The whole idea is that they may indeed get reused, but so long as
they're reused as anon_vma slab objects, with the same layout as before,
it's safe for page_lock_anon_vma to spin_lock(&anon_vma->lock): that
will still be a valid anon_vma->lock it's taking, and the worst that
can happen is that the caller will then search an irrelevant list for
the page it's looking for, and not find it (usually it'll just be an
empty list, when the anon_vma has not yet been put to use again).

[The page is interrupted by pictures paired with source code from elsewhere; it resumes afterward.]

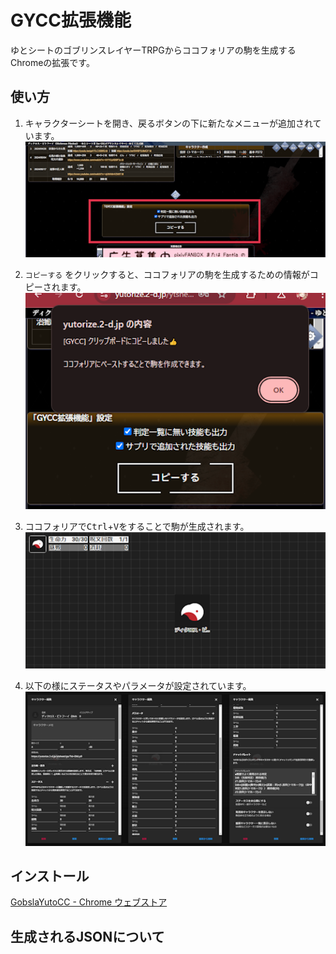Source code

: GYCC拡張機能
=====

ゆとシートのゴブリンスレイヤーTRPGからココフォリアの駒を生成するChromeの拡張です。

## 使い方
1. キャラクターシートを開き、戻るボタンの下に新たなメニューが追加されています。  
![メニューの場所](./assets/button.png)

1. `コピーする` をクリックすると、ココフォリアの駒を生成するための情報がコピーされます。  
![アラートの表示](./assets/alert.png)

1. ココフォリアで<kbd>Ctrl</kbd>+<kbd>V</kbd>をすることで駒が生成されます。  
![駒の生成](./assets/ccfolia.png)

1. 以下の様にステータスやパラメータが設定されています。
![駒の編集](./assets/character.png)

## インストール
[GobslaYutoCC - Chrome ウェブストア](https://chrome.google.com/webstore/detail/GobslaYutoCC/ajofomcfmhjcbkgbkakhoebaefljeflb)

## 生成されるJSONについて
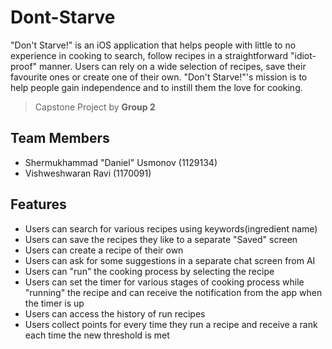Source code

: # Dont-Starve

"Don't Starve!" is an iOS application that helps people with little to 
no experience in cooking to search, follow recipes in a 
straightforward "idiot-proof" manner.
Users can rely on a wide selection of recipes, save their favourite ones 
or create one of their own.
"Don't Starve!"'s mission is to help people gain independence 
and to instill them the love for cooking. 

> Capstone Project by **Group 2**

## Team Members

- Shermukhammad "Daniel" Usmonov (1129134)
- Vishweshwaran Ravi (1170091)

## Features

- Users can search for various recipes using keywords(ingredient name)
- Users can save the recipes they like to a separate "Saved" screen
- Users can create a recipe of their own 
- Users can ask for some suggestions in a separate chat screen from AI
- Users can "run" the cooking process by selecting the recipe 
- Users can set the timer for various stages of cooking process while "running" the recipe
and can receive the notification from the app when the timer is up
- Users can access the history of run recipes
- Users collect points for every time they run a recipe and receive a rank each time the 
new threshold is met
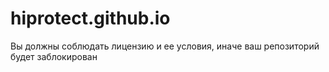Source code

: # hiprotect.github.io

Вы должны соблюдать лицензию и ее условия, иначе ваш репозиторий будет заблокирован

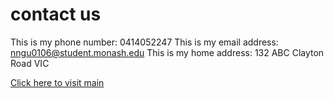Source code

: # contact us 


This is my phone number: 0414052247 
This is my email address: nngu0106@student.monash.edu
This is my home address: 132 ABC Clayton Road VIC 

[Click here to visit main](index.md)

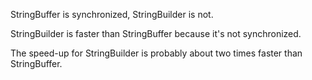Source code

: StringBuffer is synchronized, StringBuilder is not.

StringBuilder is faster than StringBuffer because it's not synchronized.

The speed-up for StringBuilder is probably about two times faster than StringBuffer.
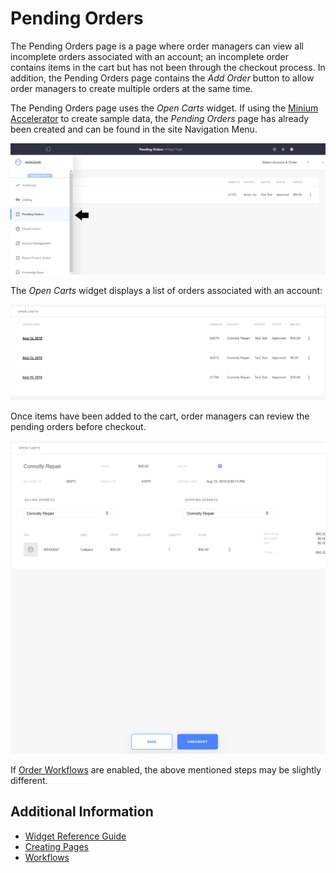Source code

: # Pending Orders

The Pending Orders page is a page where order managers can view all incomplete orders associated with an account; an incomplete order contains items in the cart but has not been through the checkout process. In addition, the Pending Orders page contains the _Add Order_ button to allow order managers to create multiple orders at the same time.

The Pending Orders page uses the _Open Carts_ widget. If using the [Minium Accelerator](../../starting-a-store/using-the-minium-accelerator-to-jump-start-your-b2b-store.md) to create sample data, the _Pending Orders_ page has already been created and can be found in the site Navigation Menu.

![Pending Orders page](./pending-orders/images/01.png)

The _Open Carts_ widget displays a list of orders associated with an account:

![Open Carts widget](./pending-orders/images/02.png)

Once items have been added to the cart, order managers can review the pending orders before checkout.

![Reviewing pending orders](./pending-orders/images/04.png)

If [Order Workflows](../../orders-and-fulfillment/order-workflows.md) are enabled, the above mentioned steps may be slightly different.

## Additional Information

* [Widget Reference Guide](../widget-reference.md)
* [Creating Pages](https://help.liferay.com/hc/en-us/articles/360018171291-Creating-Pages)
* [Workflows](../../orders-and-fulfillment/order-workflows.md)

An in-use anon_vma is only freed back to slab cache when its list
of vmas is empty, determined while holding anon_vma->lock.

The danger that RCU is used to guard against there, is that the slab
might be destroyed in between reading page->mapping and acquiring
anon_vma->lock, and its memory reused for something very different
e.g. anon_vma->lock no longer a spin_lock, but something which will
freeze that attempt to get the lock.

I think it's a technique which deserves to be used more widely.

> > If you don't get the Bad page state with that kernel, then it'll
> > be worth scrutinizing the SLAB_DESTROY_BY_RCU path in mm/slab.c.
>
> I tried commenting out SLAB_DESTROY_BY_RCU for anon_vma caache,
> but I still hit the problem. So, that may not be it. I guess I can
> look at the bad page and see if I can extract some information
> from there.

Phew! It seems I'm off the hook (but having said that, I'll probably
turn out to be guilty in some other way). Sorry, I don't have any
ideas (and have never reproduced this here).

Hugh

2005-11-02 23:31:13

by Nick Piggin

[permalink] [raw]
Subject: Re: bad page state under possibly oom situation

Hugh Dickins wrote:

>
> Phew! It seems I'm off the hook (but having said that, I'll probably
> turn out to be guilty in some other way). Sorry, I don't have any
> ideas (and have never reproduced this here).
>

PG_dirty should be cleared when the page is freed. In which case,
perhaps you could stick an extra field in struct page which stores
the address of the last guy who did a (Test)SetPageDirty on the
page. Print it in your bad_page handler.

That might get you started.

--
SUSE Labs, Novell Inc.

Send instant messages to your online friends http://au.messenger.yahoo.com

2005-11-03 06:40:29

by Manfred Spraul

[permalink] [raw]
Subject: Re: bad page state under possibly oom situation

Hugh Dickins wrote:

>(I don't know that it makes any difference, but was this particular report
>from 2.6.9-rc2 or from 2.6.14 or from something else? In both 2.6.9 and
>2.6.14, flags 0x90 mean PG_slab|PG_dirty.)
>
>
>
A very odd combination:
- free_pages_check() ensures that neither PG_slab nor PG_dirty are set
- prep_new_page() complains that both PG_slab and PG_dirty are set
- AFAICS slab doesn't set PG_dirty, and noone except slab set PG_slab.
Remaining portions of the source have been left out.